Five hundred years before, the evil disciple of a priest was captured inside. His son doesn't buy it, and Cheung Il has to throw the vase into the ocean. It washes up in Hong Kong twenty years later and ends up at an auction, where Councillor Kay (Stanley Fung) buys it for two million HK dollars.

Councillor Kay is very, very rich. But at the same time, he seems to be a pretty decent opposing the construction of a nuclear power plant near Hong Kong, making him quite popular. His girlfriend, Mable, wants his money, but otherwise is having a relationship with Mr. Chan, a phony exorcist who makes a living advising people how to bet at horseracing.

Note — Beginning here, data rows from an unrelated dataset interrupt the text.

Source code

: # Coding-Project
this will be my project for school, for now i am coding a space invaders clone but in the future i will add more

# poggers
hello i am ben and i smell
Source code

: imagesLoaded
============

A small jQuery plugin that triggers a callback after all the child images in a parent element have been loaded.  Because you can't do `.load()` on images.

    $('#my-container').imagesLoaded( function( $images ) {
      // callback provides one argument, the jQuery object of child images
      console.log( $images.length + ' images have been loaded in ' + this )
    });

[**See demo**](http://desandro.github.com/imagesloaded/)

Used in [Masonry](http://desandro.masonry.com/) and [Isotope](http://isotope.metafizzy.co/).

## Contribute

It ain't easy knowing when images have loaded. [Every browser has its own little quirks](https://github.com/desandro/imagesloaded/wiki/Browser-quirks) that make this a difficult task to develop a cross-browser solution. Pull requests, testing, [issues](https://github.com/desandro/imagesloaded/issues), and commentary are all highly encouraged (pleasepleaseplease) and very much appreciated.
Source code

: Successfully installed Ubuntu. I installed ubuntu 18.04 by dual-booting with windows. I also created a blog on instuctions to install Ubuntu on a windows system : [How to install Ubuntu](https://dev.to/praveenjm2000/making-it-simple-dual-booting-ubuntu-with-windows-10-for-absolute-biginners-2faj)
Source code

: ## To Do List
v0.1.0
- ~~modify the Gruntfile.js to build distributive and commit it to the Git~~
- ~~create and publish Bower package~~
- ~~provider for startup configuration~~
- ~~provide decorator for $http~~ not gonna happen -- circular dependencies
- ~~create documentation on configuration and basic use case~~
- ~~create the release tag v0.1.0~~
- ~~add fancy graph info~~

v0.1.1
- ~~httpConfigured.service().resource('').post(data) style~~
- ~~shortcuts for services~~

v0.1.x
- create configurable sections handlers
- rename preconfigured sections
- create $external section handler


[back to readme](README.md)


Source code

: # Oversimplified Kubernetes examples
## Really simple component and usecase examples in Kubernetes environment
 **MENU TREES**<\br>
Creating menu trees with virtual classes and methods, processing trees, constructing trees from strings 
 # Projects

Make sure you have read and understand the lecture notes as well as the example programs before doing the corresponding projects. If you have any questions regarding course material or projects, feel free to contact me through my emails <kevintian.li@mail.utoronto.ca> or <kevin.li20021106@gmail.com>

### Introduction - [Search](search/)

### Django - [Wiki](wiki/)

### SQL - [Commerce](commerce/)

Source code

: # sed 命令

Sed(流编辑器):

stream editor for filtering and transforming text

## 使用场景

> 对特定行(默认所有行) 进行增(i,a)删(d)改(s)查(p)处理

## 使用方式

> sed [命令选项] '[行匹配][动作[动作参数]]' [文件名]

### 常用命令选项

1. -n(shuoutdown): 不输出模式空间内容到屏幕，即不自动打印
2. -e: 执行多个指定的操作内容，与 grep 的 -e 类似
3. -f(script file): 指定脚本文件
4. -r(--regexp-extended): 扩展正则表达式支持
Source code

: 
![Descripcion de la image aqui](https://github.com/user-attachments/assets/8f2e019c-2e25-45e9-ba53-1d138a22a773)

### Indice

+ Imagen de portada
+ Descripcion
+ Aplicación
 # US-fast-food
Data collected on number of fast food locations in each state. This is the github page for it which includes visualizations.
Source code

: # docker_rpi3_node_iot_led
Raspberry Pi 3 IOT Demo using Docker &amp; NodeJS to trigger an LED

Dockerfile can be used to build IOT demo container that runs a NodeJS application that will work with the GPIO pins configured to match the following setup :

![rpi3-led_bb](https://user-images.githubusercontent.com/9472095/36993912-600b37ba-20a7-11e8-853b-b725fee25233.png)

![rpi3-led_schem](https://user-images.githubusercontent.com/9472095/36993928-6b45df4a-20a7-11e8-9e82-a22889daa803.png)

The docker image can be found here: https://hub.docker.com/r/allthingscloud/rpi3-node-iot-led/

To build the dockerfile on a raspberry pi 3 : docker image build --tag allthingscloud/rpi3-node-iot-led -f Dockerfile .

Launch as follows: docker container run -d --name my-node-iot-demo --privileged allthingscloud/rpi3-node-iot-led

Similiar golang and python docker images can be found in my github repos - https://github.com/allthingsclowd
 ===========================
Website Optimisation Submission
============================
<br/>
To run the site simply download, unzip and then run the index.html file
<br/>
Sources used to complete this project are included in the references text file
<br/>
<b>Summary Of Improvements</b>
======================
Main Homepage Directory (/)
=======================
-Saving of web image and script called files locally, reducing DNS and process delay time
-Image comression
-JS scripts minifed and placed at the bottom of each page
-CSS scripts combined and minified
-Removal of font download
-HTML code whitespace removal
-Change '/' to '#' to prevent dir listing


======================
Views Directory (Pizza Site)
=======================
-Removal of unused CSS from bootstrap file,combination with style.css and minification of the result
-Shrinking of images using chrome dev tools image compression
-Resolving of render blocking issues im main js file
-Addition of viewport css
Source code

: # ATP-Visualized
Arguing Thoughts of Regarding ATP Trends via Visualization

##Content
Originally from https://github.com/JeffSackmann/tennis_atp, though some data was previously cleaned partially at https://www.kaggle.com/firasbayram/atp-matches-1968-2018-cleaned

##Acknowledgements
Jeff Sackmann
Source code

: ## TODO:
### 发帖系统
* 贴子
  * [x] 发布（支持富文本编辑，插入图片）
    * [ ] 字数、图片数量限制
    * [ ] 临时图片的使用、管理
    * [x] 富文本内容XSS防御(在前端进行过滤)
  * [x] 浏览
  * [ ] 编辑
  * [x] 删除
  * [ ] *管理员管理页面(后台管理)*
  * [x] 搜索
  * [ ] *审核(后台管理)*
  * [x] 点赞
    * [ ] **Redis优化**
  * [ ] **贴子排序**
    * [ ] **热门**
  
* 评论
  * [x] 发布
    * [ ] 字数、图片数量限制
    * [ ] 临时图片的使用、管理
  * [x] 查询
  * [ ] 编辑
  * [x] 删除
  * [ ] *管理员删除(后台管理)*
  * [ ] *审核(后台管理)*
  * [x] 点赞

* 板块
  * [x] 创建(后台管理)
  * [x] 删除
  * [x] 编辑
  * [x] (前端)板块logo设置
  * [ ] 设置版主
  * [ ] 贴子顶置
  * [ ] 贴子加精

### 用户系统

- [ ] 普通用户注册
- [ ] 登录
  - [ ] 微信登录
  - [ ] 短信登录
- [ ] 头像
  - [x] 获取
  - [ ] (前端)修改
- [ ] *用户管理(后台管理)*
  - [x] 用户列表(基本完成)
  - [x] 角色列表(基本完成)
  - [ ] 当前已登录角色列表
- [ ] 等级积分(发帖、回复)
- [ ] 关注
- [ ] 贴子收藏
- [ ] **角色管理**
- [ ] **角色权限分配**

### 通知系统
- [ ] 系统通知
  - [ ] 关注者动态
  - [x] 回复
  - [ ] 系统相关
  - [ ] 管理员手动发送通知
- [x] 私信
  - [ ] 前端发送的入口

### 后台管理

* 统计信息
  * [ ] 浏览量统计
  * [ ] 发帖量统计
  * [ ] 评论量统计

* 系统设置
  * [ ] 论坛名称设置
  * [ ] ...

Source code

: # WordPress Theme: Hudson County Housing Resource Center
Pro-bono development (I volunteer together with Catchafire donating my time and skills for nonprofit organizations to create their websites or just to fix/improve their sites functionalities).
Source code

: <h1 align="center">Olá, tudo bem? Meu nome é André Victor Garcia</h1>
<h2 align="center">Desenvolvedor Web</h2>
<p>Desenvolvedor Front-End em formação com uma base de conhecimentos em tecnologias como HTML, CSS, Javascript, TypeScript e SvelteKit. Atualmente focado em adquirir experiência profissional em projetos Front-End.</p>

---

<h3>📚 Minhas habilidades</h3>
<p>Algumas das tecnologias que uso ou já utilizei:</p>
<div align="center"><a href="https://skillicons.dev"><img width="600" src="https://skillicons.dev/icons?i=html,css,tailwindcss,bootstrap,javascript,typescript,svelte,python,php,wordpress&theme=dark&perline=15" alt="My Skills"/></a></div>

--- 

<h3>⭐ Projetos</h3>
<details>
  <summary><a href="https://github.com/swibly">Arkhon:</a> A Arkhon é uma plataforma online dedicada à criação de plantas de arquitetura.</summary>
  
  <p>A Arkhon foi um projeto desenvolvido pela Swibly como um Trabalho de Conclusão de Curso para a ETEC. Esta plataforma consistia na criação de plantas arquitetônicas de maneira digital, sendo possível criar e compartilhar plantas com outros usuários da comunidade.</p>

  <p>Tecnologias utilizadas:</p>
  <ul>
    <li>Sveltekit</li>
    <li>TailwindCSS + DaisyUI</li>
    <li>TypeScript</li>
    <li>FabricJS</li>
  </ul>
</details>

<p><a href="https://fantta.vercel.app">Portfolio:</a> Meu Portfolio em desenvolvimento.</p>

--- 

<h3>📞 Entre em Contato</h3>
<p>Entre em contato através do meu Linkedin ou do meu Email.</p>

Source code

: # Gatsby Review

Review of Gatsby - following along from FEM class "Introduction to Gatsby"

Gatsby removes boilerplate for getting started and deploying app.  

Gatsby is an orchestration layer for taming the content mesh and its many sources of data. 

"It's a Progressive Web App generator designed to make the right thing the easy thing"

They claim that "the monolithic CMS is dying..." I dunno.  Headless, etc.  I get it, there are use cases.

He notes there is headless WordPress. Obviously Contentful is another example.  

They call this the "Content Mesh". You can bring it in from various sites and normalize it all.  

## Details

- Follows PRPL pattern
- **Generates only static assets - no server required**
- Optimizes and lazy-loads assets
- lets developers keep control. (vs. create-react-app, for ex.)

The Councillor also has a son, Jackie (regrettably, Jackie Cheung) who has a new girlfriend that he calls 'a result of drunkeness,' and who he likes mainly because of her resemblance to his nanny when he was a child. She always wants to go to bed with him, which he tries to avoid, presumably because he is gay, or still believes he is four years old, which is how he behaves. Then again, the same could be said about any performance Jackie Cheung has ever done.

Mable convinces Kay to hire an exorcist to examine the vase. She brings in Mr. Chan, who succeeds in releasing the evil, demonic priest, who possesses Kay. In the meantime, Cheung Il arrives from China (illegally) and makes his way to Kay's house, only to find that he is too late. When he fights against the demon, Cheung Il uses bells, mudras (hand gestures), and his most powerful weapon, the turobar, a small ceremonial dagger. Later he calls the Buddha to enter his body and fight for him. But in addition to all of these Buddhist trappings, he also uses Taoist talismans. So what is he? A buddhist priest or a Taoist priest?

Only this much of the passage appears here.